NYPD training officers to not be racist

This is an archived article and the information in the article may be outdated. Please look at the time stamp on the story to see when it was last updated.

NEW YORK (PIX11) --Wednesday saw more protests in Baltimore in the wake of the death of Freddie Gray in police custody, as well as a rally against police brutality in Washington, organized in large part by New York activists.

As those demonstrations were underway, social media and traditional media continued to discuss NYPD training materials that instruct cops to not be racists.  While a closer look at those training guidelines shows that they were not introduced in response to the high profile police custody deaths of recent months, some activists are questioning how well they've been implemented.

The training materials, which have been dubbed Policing for Dummies by some media outlets and bloggers, were part of a letter discussing a variety of NYPD training needs from a federally appointed monitor of the department, Peter Zimroth, to a judge.

The guidelines called on officers to uphold the rights of the citizens they're sworn to protect by, for example, not telling or tolerating ethnic, racist or sexist jokes; not judging the beliefs or customs of people if those people are not breaking the law; not engaging in racial profiling.

"It's never a bad thing to reissue them, and just make people aware of them," said Jon Shane, PhD, of John Jay College of Criminal Justice, about the pro-tolerance police guidelines.  "But it's not something that's new or groundbreaking," he said in an interview. "These are just ordinary precepts that police officers follow to begin with."

Dr. Shane has written numerous case studies about police responses and procedures, and also served two decades as a cop on the streets of Newark, rising to the rank of captain.

He said the same thing that the NYPD and other analysts of the police department guidelines have said about them: they'd been in place long before they were written about by the federal monitor this week, and that officers in virtually every police department -- including such recent hotspots as Baltimore and Ferguson, Missouri, where Michael Brown was fatally shot in a police encounter -- are urged to abide by them.

That begs at least two questions: why has there been an apparent rise in cases ending like those of Freddie Gray or Eric Garner, who died in police custody last summer in Staten Island, and how can people have faith and trust in police after such tragedies?

Dr. Shane said that the answers are not easy.

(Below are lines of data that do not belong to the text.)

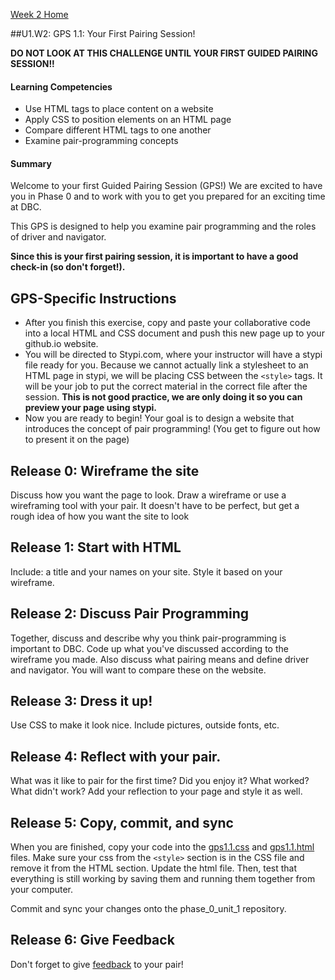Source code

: [Week 2 Home](../)

##U1.W2: GPS 1.1: Your First Pairing Session! 

**DO NOT LOOK AT THIS CHALLENGE UNTIL YOUR FIRST GUIDED PAIRING SESSION!!**

#### Learning Competencies
  - Use HTML tags to place content on a website
  - Apply CSS to position elements on an HTML page
  - Compare different HTML tags to one another
  - Examine pair-programming concepts

#### Summary
  Welcome to your first Guided Pairing Session (GPS!)
  We are excited to have you in Phase 0 and to work with
  you to get you prepared for an exciting time at DBC. 

  This GPS is designed to help you examine pair programming and the roles of driver and 
  navigator. 
  
  **Since this is your first pairing session, it is important
  to have a good check-in (so don't forget!).**

## GPS-Specific Instructions
  - After you finish this exercise, copy and paste your collaborative code
    into a local HTML and CSS document and push this new page up to your
    github.io website.
  - You will be directed to Stypi.com, where your instructor
     will have a stypi file ready for you. Because we cannot actually link 
     a stylesheet to an HTML page in stypi, we will be placing CSS 
     between the `<style>` tags. It will be your job to put the correct 
     material in the correct file after the session. 
     **This is not good practice, we are only doing it so you can preview your page using stypi.**
  - Now you are ready to begin! Your goal is to design a website that
     introduces the concept of pair programming!  (You get to figure out how to 
     present it on the page) 

## Release 0: Wireframe the site
Discuss how you want the page to look. Draw a wireframe or use a wireframing tool with your pair. It doesn't have to be perfect, but get a rough idea of how you want the site to look

## Release 1: Start with HTML
Include: a title and your names on your site. Style it based on your wireframe. 

## Release 2: Discuss Pair Programming
Together, discuss and describe why you think pair-programming is important to DBC.
Code up what you've discussed according to the wireframe you made. Also discuss what pairing means and define driver and navigator. You will want to compare these on the website.

## Release 3: Dress it up! 
Use CSS to make it look nice. Include pictures, outside fonts, etc. 

## Release 4: Reflect with your pair. 
What was it like to pair for the first time? Did you enjoy it? What worked? What didn't work? Add your reflection to your page and style it as well. 

## Release 5: Copy, commit, and sync
When you are finished, copy your code into the [gps1.1.css](gps1.1.css) and [gps1.1.html](gps1.1.html) files. Make sure your css from the `<style>` section is in the CSS file and remove it from the HTML section. Update the html file. Then, test that everything is still  working by saving them 
and running them together from your computer. 

Commit and sync your changes onto the phase_0_unit_1 repository. 

## Release 6: Give Feedback
Don't forget to give [feedback](https://socrates.devbootcamp.com/feedback/new) to your pair!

"Sometimes we lose sight of that given the fact that police have to take immediate action during a particular circumstance and the outcome is captured on video, it doesn't look right," he told PIX11 News. "But the reality is that these things happen in police work and unfold in a matter of seconds, and sometimes split seconds, and when they do, [and] they don't look right, it's important to reassure the public that the police department has the best interests at hand, and that's what I think these guidelines do."